There is no one “ideal” response, so we try to give each product the best shot possible at being evaluated against their intended use—however we have derived our own house curves for this purpose. We then normalize the output for useful comparisons, then quantify maximum and mean deviations of fairly narrow subsets of the total response. Therefore, it’s not enough to really tank a score if there’s a weird blip in a range of frequencies many of our readers can’t hear, but there will be a serious whack for headphones that wildly diverge from our curves after normalization.

How we quantify connection quality

Graph of Bluetooth codec signal strength vs dropped seconds of audio

Remember way back when where we measured how well each Bluetooth codec handled audio quality and performance? Well, we were able to take that data and ballpark some scores for it. We obviously reward having more codecs available, and the scores reflect that. However, not all headphones provide more than two (usually SBC and a couple of others). We also give the score a boost if wireless headphones offer a wired alternative.

How we quantify mic quality

Much like we do with playback quality, we capture the performance of the microphones in each product. Using those recordings, we can outsource this duty to you, the reader. In order to demonstrate what each microphone sounds like, include short clips of us talking as captured by the product. Underneath our microphone samples, we have a poll that’s extremely-loosely based around the philosophy behind the ITU-R BS.1116-3 perception test. We feel that a large network of people using different playback systems are a great source of opinions on microphone quality; especially when that’s what the people you talk to are going to be using, too.

How we score isolation and noise canceling

Much like we score the sound of the products we review, we also score how well they destroy (or simply block out) outside noise. We contend this is one of the most important metrics for all people, so a little more work is involved in this score.

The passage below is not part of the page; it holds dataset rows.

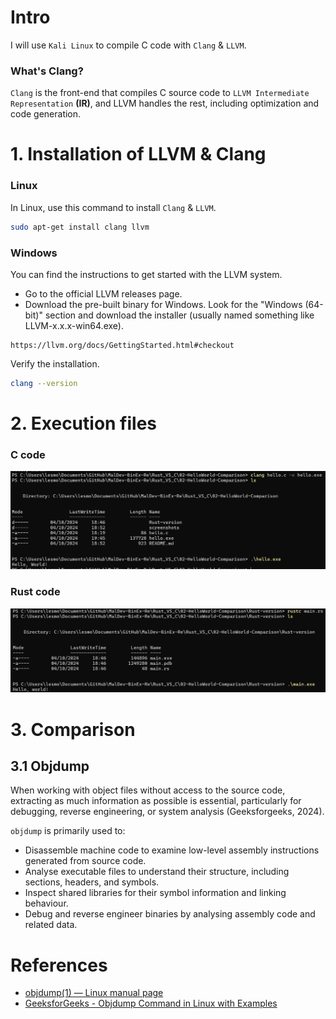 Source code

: # Intro
I will use `Kali Linux` to compile C code with `Clang` & `LLVM`. <br>

### What's Clang?
`Clang` is the front-end that compiles C source code to `LLVM Intermediate Representation` **(IR)**, and LLVM handles the rest, including optimization and code generation.

# 1. Installation of LLVM & Clang
### Linux
In Linux, use this command to install `Clang` & `LLVM`. <br>
```bash
sudo apt-get install clang llvm
```

### Windows
You can find the instructions to get started with the LLVM system. <br>
- Go to the official LLVM releases page.
- Download the pre-built binary for Windows. Look for the "Windows (64-bit)" section and download the installer (usually named something like LLVM-x.x.x-win64.exe).

```
https://llvm.org/docs/GettingStarted.html#checkout
```

Verify the installation. <br>
```bash
clang --version
```

# 2. Execution files

### C code 
![C hello_world.exe](./screenshots/02.png)

### Rust code
![Rust hello_world.exe](./screenshots/01.png)

# 3. Comparison
## 3.1 Objdump
When working with object files without access to the source code, extracting as much information as possible is essential, particularly for debugging, reverse engineering, or system analysis (Geeksforgeeks, 2024).

`objdump` is primarily used to: <br>
- Disassemble machine code to examine low-level assembly instructions generated from source code.
- Analyse executable files to understand their structure, including sections, headers, and symbols.
- Inspect shared libraries for their symbol information and linking behaviour.
- Debug and reverse engineer binaries by analysing assembly code and related data. <br>








# References
- [objdump(1) — Linux manual page](https://man7.org/linux/man-pages/man1/objdump.1.html)
- [GeeksforGeeks - Objdump Command in Linux with Examples](https://www.geeksforgeeks.org/objdump-command-in-linux-with-examples/) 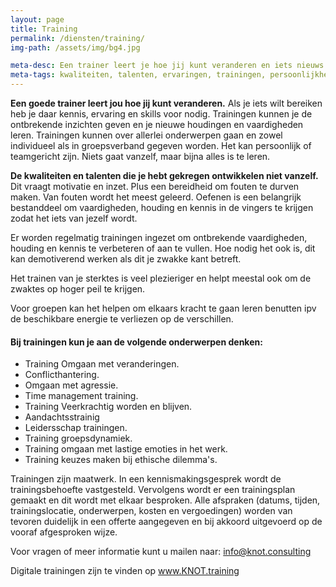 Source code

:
 ```yaml
---
layout: page
title: Training
permalink: /diensten/training/
img-path: /assets/img/bg4.jpg

meta-desc: Een trainer leert je hoe jij kunt veranderen en iets nieuws kunt leren
meta-tags: kwaliteiten, talenten, ervaringen, trainingen, persoonlijkheidstraining, conflicthantering, vaardigheidstraining, agressietraining, leiderstraining, teambuilding, geloof, geloofstraining. christelijke trainingen
---
```


**Een goede trainer leert jou hoe jij kunt veranderen.**
Als je iets wilt bereiken heb je daar kennis, ervaring en skills voor nodig. Trainingen kunnen je de ontbrekende inzichten geven en je nieuwe houdingen en vaardigheden leren.
Trainingen kunnen over allerlei onderwerpen gaan en zowel individueel als in groepsverband gegeven worden. Het kan persoonlijk of teamgericht zijn. Niets gaat vanzelf, maar bijna alles is te leren.

**De kwaliteiten en talenten die je hebt gekregen ontwikkelen niet vanzelf.** Dit vraagt motivatie en inzet. Plus een bereidheid om fouten te durven maken. Van fouten wordt het meest geleerd. Oefenen is een belangrijk bestanddeel om vaardigheden, houding en kennis in de vingers te krijgen zodat het iets van jezelf wordt.

Er worden regelmatig trainingen ingezet om ontbrekende vaardigheden, houding en kennis te verbeteren of aan te vullen. Hoe nodig het ook is, dit kan demotiverend werken als dit je zwakke kant betreft.

Het trainen van je sterktes is veel plezieriger en helpt meestal ook om de zwaktes op hoger peil te krijgen.

Voor groepen kan het helpen om elkaars kracht te gaan leren benutten ipv de beschikbare energie te verliezen op de verschillen.

#### Bij trainingen kun je aan de volgende onderwerpen denken:
- Training Omgaan met veranderingen.
- Conflicthantering.
- Omgaan met agressie.
- Time management training.
- Training Veerkrachtig worden en blijven.
- Aandachtsstrainig
- Leidersschap trainingen.
- Training groepsdynamiek.
- Training omgaan met lastige emoties in het werk.
- Training keuzes maken bij ethische dilemma's.


Trainingen zijn maatwerk. In een kennismakingsgesprek wordt de trainingsbehoefte vastgesteld. 
Vervolgens wordt er een trainingsplan gemaakt en dit wordt met elkaar besproken. Alle afspraken (datums, tijden, trainingslocatie,  onderwerpen, kosten en vergoedingen) worden van tevoren duidelijk in een offerte aangegeven en bij akkoord uitgevoerd op de vooraf afgesproken wijze.

Voor vragen of meer informatie kunt u mailen naar:
info@knot.consulting

Digitale trainingen zijn te vinden op www.KNOT.training

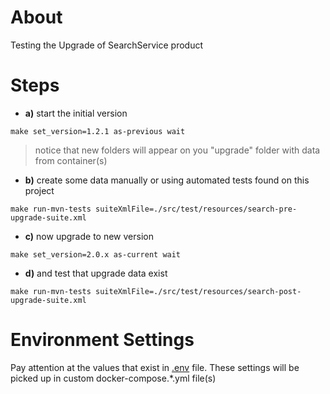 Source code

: # About

Testing the Upgrade of SearchService product

# Steps

* **a)** start the initial version
```shel
make set_version=1.2.1 as-previous wait
```
>notice that new folders will appear on you "upgrade" folder with data from container(s)

* **b)** create some data manually or using automated tests found on this project
```shel
make run-mvn-tests suiteXmlFile=./src/test/resources/search-pre-upgrade-suite.xml
```
* **c)** now upgrade to new version
```shel
make set_version=2.0.x as-current wait
```
* **d)** and test that upgrade data exist
```shel
make run-mvn-tests suiteXmlFile=./src/test/resources/search-post-upgrade-suite.xml
```

# Environment Settings
Pay attention at the values that exist in [.env](.env) file. These settings will be picked up in custom docker-compose.*.yml file(s)
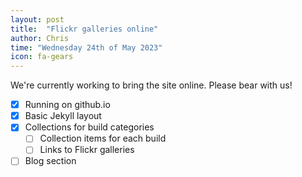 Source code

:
 ```yaml
---
layout: post
title:  "Flickr galleries online"
author: Chris
time: "Wednesday 24th of May 2023"
icon: fa-gears
---
```


We're currently working to bring the site online. Please bear with us!

<!--more-->

- [x] Running on github.io
- [x] Basic Jekyll layout
- [x] Collections for build categories
    - [ ] Collection items for each build
    - [ ] Links to Flickr galleries
- [ ] Blog section
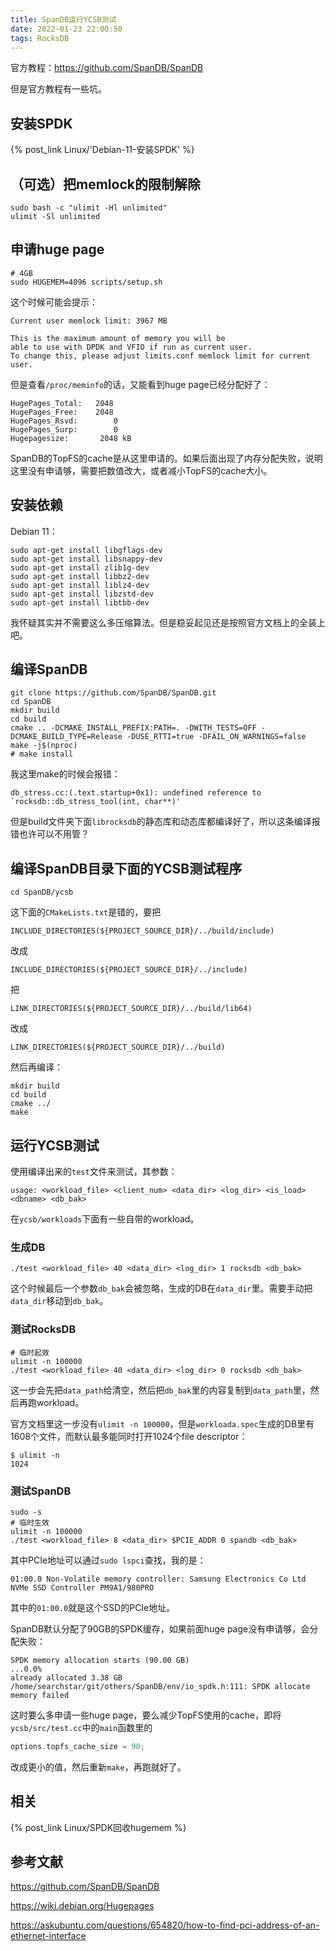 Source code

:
 ```yaml
---
title: SpanDB运行YCSB测试
date: 2022-01-23 22:00:50
tags: RocksDB
---
```


官方教程：<https://github.com/SpanDB/SpanDB>

但是官方教程有一些坑。

## 安装SPDK

{% post_link Linux/'Debian-11-安装SPDK' %}

## （可选）把memlock的限制解除

```shell
sudo bash -c "ulimit -Hl unlimited"
ulimit -Sl unlimited
```

## 申请huge page

```shell
# 4GB
sudo HUGEMEM=4096 scripts/setup.sh
```

这个时候可能会提示：

```
Current user memlock limit: 3967 MB

This is the maximum amount of memory you will be
able to use with DPDK and VFIO if run as current user.
To change this, please adjust limits.conf memlock limit for current user.
```

但是查看```/proc/meminfo```的话，又能看到huge page已经分配好了：

```
HugePages_Total:   2048
HugePages_Free:    2048
HugePages_Rsvd:        0
HugePages_Surp:        0
Hugepagesize:       2048 kB
```

SpanDB的TopFS的cache是从这里申请的。如果后面出现了内存分配失败，说明这里没有申请够，需要把数值改大，或者减小TopFS的cache大小。

## 安装依赖

Debian 11：

```shell
sudo apt-get install libgflags-dev
sudo apt-get install libsnappy-dev
sudo apt-get install zlib1g-dev
sudo apt-get install libbz2-dev
sudo apt-get install liblz4-dev
sudo apt-get install libzstd-dev
sudo apt-get install libtbb-dev
```

我怀疑其实并不需要这么多压缩算法。但是稳妥起见还是按照官方文档上的全装上吧。

## 编译SpanDB

```shell
git clone https://github.com/SpanDB/SpanDB.git
cd SpanDB
mkdir build
cd build
cmake .. -DCMAKE_INSTALL_PREFIX:PATH=. -DWITH_TESTS=OFF -DCMAKE_BUILD_TYPE=Release -DUSE_RTTI=true -DFAIL_ON_WARNINGS=false
make -j$(nproc)
# make install
```

我这里make的时候会报错：

```
db_stress.cc:(.text.startup+0x1): undefined reference to `rocksdb::db_stress_tool(int, char**)'
```

但是build文件夹下面```librocksdb```的静态库和动态库都编译好了，所以这条编译报错也许可以不用管？

## 编译SpanDB目录下面的YCSB测试程序

```shell
cd SpanDB/ycsb
```

这下面的```CMakeLists.txt```是错的，要把

```
INCLUDE_DIRECTORIES(${PROJECT_SOURCE_DIR}/../build/include)
```

改成

```
INCLUDE_DIRECTORIES(${PROJECT_SOURCE_DIR}/../include)
```

把

```
LINK_DIRECTORIES(${PROJECT_SOURCE_DIR}/../build/lib64)
```

改成

```
LINK_DIRECTORIES(${PROJECT_SOURCE_DIR}/../build)
```

然后再编译：

```shell
mkdir build
cd build
cmake ../
make
```

## 运行YCSB测试

使用编译出来的```test```文件来测试，其参数：

```
usage: <workload_file> <client_num> <data_dir> <log_dir> <is_load> <dbname> <db_bak>
```

在```ycsb/workloads```下面有一些自带的workload。

### 生成DB

```shell
./test <workload_file> 40 <data_dir> <log_dir> 1 rocksdb <db_bak>
```

这个时候最后一个参数```db_bak```会被忽略，生成的DB在```data_dir```里。需要手动把```data_dir```移动到```db_bak```。

### 测试RocksDB

```shell
# 临时起效
ulimit -n 100000
./test <workload_file> 40 <data_dir> <log_dir> 0 rocksdb <db_bak>
```

这一步会先把```data_path```给清空，然后把```db_bak```里的内容复制到```data_path```里，然后再跑workload。

官方文档里这一步没有```ulimit -n 100000```，但是```workloada.spec```生成的DB里有1608个文件，而默认最多能同时打开1024个file descriptor：

```
$ ulimit -n
1024
```

### 测试SpanDB

```shell
sudo -s
# 临时生效
ulimit -n 100000
./test <workload_file> 8 <data_dir> $PCIE_ADDR 0 spandb <db_bak>
```

其中PCIe地址可以通过```sudo lspci```查找，我的是：

```
01:00.0 Non-Volatile memory controller: Samsung Electronics Co Ltd NVMe SSD Controller PM9A1/980PRO
```

其中的```01:00.0```就是这个SSD的PCIe地址。

SpanDB默认分配了90GB的SPDK缓存，如果前面huge page没有申请够，会分配失败：

```
SPDK memory allocation starts (90.00 GB)
...0.0%
already allocated 3.38 GB
/home/searchstar/git/others/SpanDB/env/io_spdk.h:111: SPDK allocate memory failed
```

这时要么多申请一些huge page，要么减少TopFS使用的cache，即将```ycsb/src/test.cc```中的```main```函数里的

```C
options.topfs_cache_size = 90;
```

改成更小的值，然后重新```make```，再跑就好了。

## 相关

{% post_link Linux/SPDK回收hugemem %}

## 参考文献

<https://github.com/SpanDB/SpanDB>

<https://wiki.debian.org/Hugepages>

<https://askubuntu.com/questions/654820/how-to-find-pci-address-of-an-ethernet-interface>
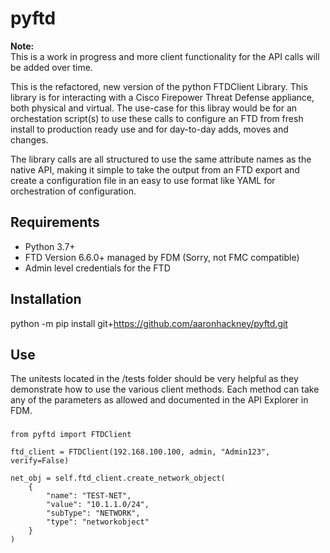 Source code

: # pyftd
**Note:**  
This is a work in progress and more client functionality for the API calls will be added over time.

This is the refactored, new version of the python FTDClient Library. This library is for interacting with a Cisco Firepower Threat Defense appliance, both physical and virtual. The use-case for this libray would be for an orchestation script(s) to use these calls to configure an FTD from fresh install to production ready use and for day-to-day adds, moves and changes.

The library calls are all structured to use the same attribute names as the native API, making it simple to take the output from an FTD export and create a configuration file in an easy to use format like YAML for orchestration of configuration.

## Requirements
- Python 3.7+
- FTD Version 6.6.0+ managed by FDM (Sorry, not FMC compatible)
- Admin level credentials for the FTD

## Installation
python -m pip install git+https://github.com/aaronhackney/pyftd.git

## Use
The unitests located in the /tests folder should be very helpful as they demonstrate how to use the various client methods. Each method can take any of the parameters as allowed and documented in the API Explorer in FDM.  

###
```
from pyftd import FTDClient

ftd_client = FTDClient(192.168.100.100, admin, "Admin123", verify=False)

net_obj = self.ftd_client.create_network_object(
    {
        "name": "TEST-NET",  
        "value": "10.1.1.0/24",  
        "subType": "NETWORK",  
        "type": "networkobject"  
    }  
)  
``` 


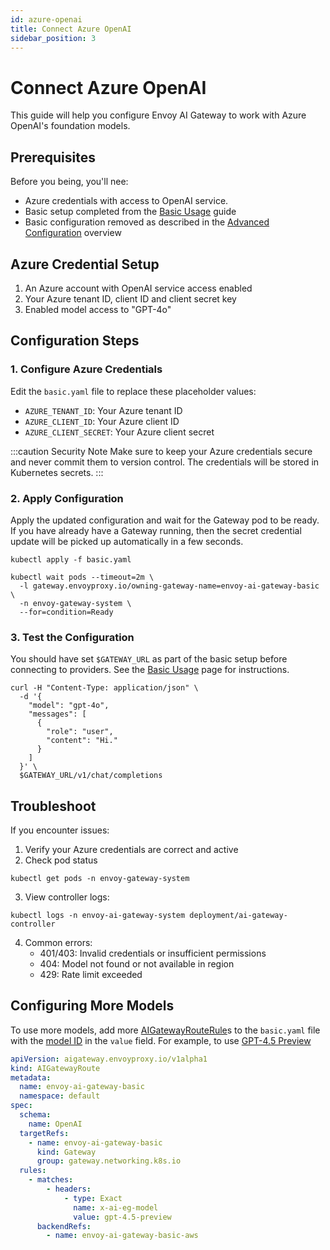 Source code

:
 ```yaml
---
id: azure-openai
title: Connect Azure OpenAI
sidebar_position: 3
---
```



# Connect Azure OpenAI

This guide will help you configure Envoy AI Gateway to work with Azure OpenAI's foundation models.

## Prerequisites

Before you being, you'll nee:
- Azure credentials with access to OpenAI service.
- Basic setup completed from the [Basic Usage](../basic-usage.md) guide
- Basic configuration removed as described in the [Advanced Configuration](./index.md) overview

## Azure Credential Setup
1. An Azure account with OpenAI service access enabled
2. Your Azure tenant ID, client ID and client secret key
3. Enabled model access to "GPT-4o"

## Configuration Steps


### 1. Configure Azure Credentials

Edit the `basic.yaml` file to replace these placeholder values:
- `AZURE_TENANT_ID`: Your Azure tenant ID
- `AZURE_CLIENT_ID`: Your Azure client ID
- `AZURE_CLIENT_SECRET`: Your Azure client secret

:::caution Security Note
Make sure to keep your Azure credentials secure and never commit them to version control.
The credentials will be stored in Kubernetes secrets.
:::


### 2. Apply Configuration

Apply the updated configuration and wait for the Gateway pod to be ready. If you have already have a Gateway running,
then the secret credential update will be picked up automatically in a few seconds.

```shell
kubectl apply -f basic.yaml

kubectl wait pods --timeout=2m \
  -l gateway.envoyproxy.io/owning-gateway-name=envoy-ai-gateway-basic \
  -n envoy-gateway-system \
  --for=condition=Ready
```

### 3. Test the Configuration

You should have set `$GATEWAY_URL` as part of the basic setup before connecting to providers.
See the [Basic Usage](../basic-usage.md) page for instructions.

```shell
curl -H "Content-Type: application/json" \
  -d '{
    "model": "gpt-4o",
    "messages": [
      {
        "role": "user",
        "content": "Hi."
      }
    ]
  }' \
  $GATEWAY_URL/v1/chat/completions
```

## Troubleshoot

If you encounter issues:

1. Verify your Azure credentials are correct and active
2. Check pod status
  ```shell
  kubectl get pods -n envoy-gateway-system
  ```
3. View controller logs:
  ```shell
  kubectl logs -n envoy-ai-gateway-system deployment/ai-gateway-controller
  ```

4. Common errors:
   - 401/403: Invalid credentials or insufficient permissions
   - 404: Model not found or not available in region
   - 429: Rate limit exceeded

## Configuring More Models

To use more models, add more [AIGatewayRouteRule]s to the `basic.yaml` file with the [model ID] in the `value` field. For example, to use [GPT-4.5 Preview]

```yaml
apiVersion: aigateway.envoyproxy.io/v1alpha1
kind: AIGatewayRoute
metadata:
  name: envoy-ai-gateway-basic
  namespace: default
spec:
  schema:
    name: OpenAI
  targetRefs:
    - name: envoy-ai-gateway-basic
      kind: Gateway
      group: gateway.networking.k8s.io
  rules:
    - matches:
        - headers:
            - type: Exact
              name: x-ai-eg-model
              value: gpt-4.5-preview
      backendRefs:
        - name: envoy-ai-gateway-basic-aws
```

[AIGatewayRouteRule]: ../../api/api.mdx#aigatewayrouterule
[model ID]: https://learn.microsoft.com/en-us/azure/ai-services/openai/concepts/models
[GPT-4.5 Preview]: https://learn.microsoft.com/en-us/azure/ai-services/openai/concepts/models?tabs=global-standard%2Cstandard-chat-completions#gpt-45-preview

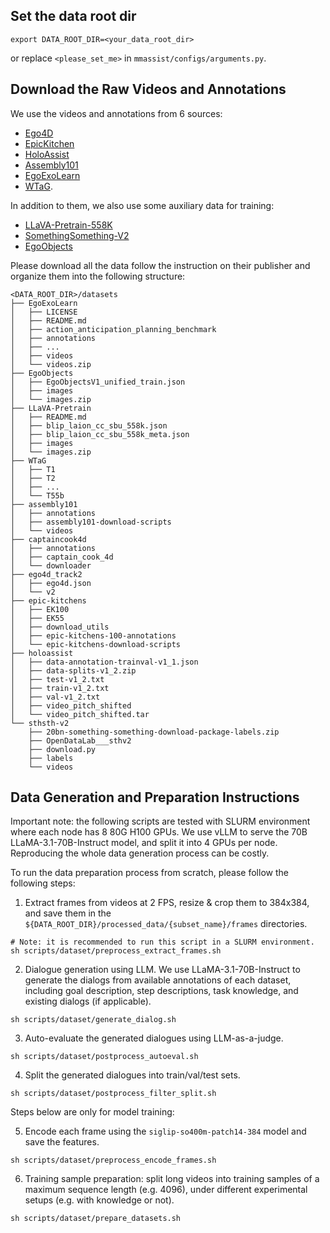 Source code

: 

## Set the data root dir
```
export DATA_ROOT_DIR=<your_data_root_dir>
```
or replace `<please_set_me>` in `mmassist/configs/arguments.py`.

## Download the Raw Videos and Annotations
We use the videos and annotations from 6 sources:
* [Ego4D](https://ego4d-data.org/)
* [EpicKitchen](https://epic-kitchens.github.io/2024)
* [HoloAssist](https://holoassist.github.io/)
* [Assembly101](https://assembly-101.github.io/)
* [EgoExoLearn](https://github.com/OpenGVLab/EgoExoLearn)
* [WTaG](https://github.com/sled-group/Watch-Talk-and-Guide).

In addition to them, we also use some auxiliary data for training:
* [LLaVA-Pretrain-558K](https://huggingface.co/datasets/liuhaotian/LLaVA-Pretrain)
* [SomethingSomething-V2](https://developer.qualcomm.com/software/ai-datasets/something-something)
* [EgoObjects](https://github.com/facebookresearch/EgoObjects?tab=readme-ov-file)


Please download all the data follow the instruction on their publisher and organize them into the following structure:

```
<DATA_ROOT_DIR>/datasets
├── EgoExoLearn
│   ├── LICENSE
│   ├── README.md
│   ├── action_anticipation_planning_benchmark
│   ├── annotations
│   ├── ...
│   ├── videos
│   └── videos.zip
├── EgoObjects
│   ├── EgoObjectsV1_unified_train.json
│   ├── images
│   └── images.zip
├── LLaVA-Pretrain
│   ├── README.md
│   ├── blip_laion_cc_sbu_558k.json
│   ├── blip_laion_cc_sbu_558k_meta.json
│   ├── images
│   └── images.zip
├── WTaG
│   ├── T1
│   ├── T2
│   ├── ...
│   └── T55b
├── assembly101
│   ├── annotations
│   ├── assembly101-download-scripts
│   └── videos
├── captaincook4d
│   ├── annotations
│   ├── captain_cook_4d
│   └── downloader
├── ego4d_track2
│   ├── ego4d.json
│   └── v2
├── epic-kitchens
│   ├── EK100
│   ├── EK55
│   ├── download_utils
│   ├── epic-kitchens-100-annotations
│   └── epic-kitchens-download-scripts
├── holoassist
│   ├── data-annotation-trainval-v1_1.json
│   ├── data-splits-v1_2.zip
│   ├── test-v1_2.txt
│   ├── train-v1_2.txt
│   ├── val-v1_2.txt
│   ├── video_pitch_shifted
│   └── video_pitch_shifted.tar
└── sthsth-v2
    ├── 20bn-something-something-download-package-labels.zip
    ├── OpenDataLab___sthv2
    ├── download.py
    ├── labels
    └── videos
```

## Data Generation and Preparation Instructions

Important note: the following scripts are tested with SLURM environment where each node has 8 80G H100 GPUs. We use vLLM to serve the 70B LLaMA-3.1-70B-Instruct model, and split it into 4 GPUs per node. Reproducing the whole data generation process can be costly.

To run the data preparation process from scratch, please follow the following steps:

1. Extract frames from videos at 2 FPS, resize & crop them to 384x384, and save them in the `${DATA_ROOT_DIR}/processed_data/{subset_name}/frames` directories.  
```
# Note: it is recommended to run this script in a SLURM environment.
sh scripts/dataset/preprocess_extract_frames.sh
```

2. Dialogue generation using LLM. We use LLaMA-3.1-70B-Instruct to generate the dialogs from available annotations of each dataset, including goal description, step descriptions, task knowledge, and existing dialogs (if applicable). 
```
sh scripts/dataset/generate_dialog.sh
```

3. Auto-evaluate the generated dialogues using LLM-as-a-judge.
```
sh scripts/dataset/postprocess_autoeval.sh
```

4. Split the generated dialogues into train/val/test sets.
```
sh scripts/dataset/postprocess_filter_split.sh
```

Steps below are only for model training:

5. Encode each frame using the `siglip-so400m-patch14-384` model and save the features. 
```
sh scripts/dataset/preprocess_encode_frames.sh
```

6. Training sample preparation: split long videos into training samples of a maximum sequence length (e.g. 4096), under different experimental setups (e.g. with knowledge or not).
```
sh scripts/dataset/prepare_datasets.sh
```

A photo of the Audio-Technica ATH-M50xBT on a man's head.

If your headphones allow outside noise in, it’ll be harder to hear your music.

We weight isolation/attenuation in three bands: 0-256Hz is weighed the most, followed by 257Hz to 2.04kHz, and then up to 20kHz. We do this because that first category can disrupt a good portion of your music, while the upper frequency noises are usually a bit less disruptive.

The amount of noise reduction (or attenuation) is then weighed against a curve that translates the noise reduction as a function of how loud the original outside noise was, and turns that into a score out of 10. For example, a reduction of 10dB would mean that outside noise is halved, thereby earning a score of 5. A reduction of 20dB would then earn a 7.5/10 for that particular range of sound, and so on.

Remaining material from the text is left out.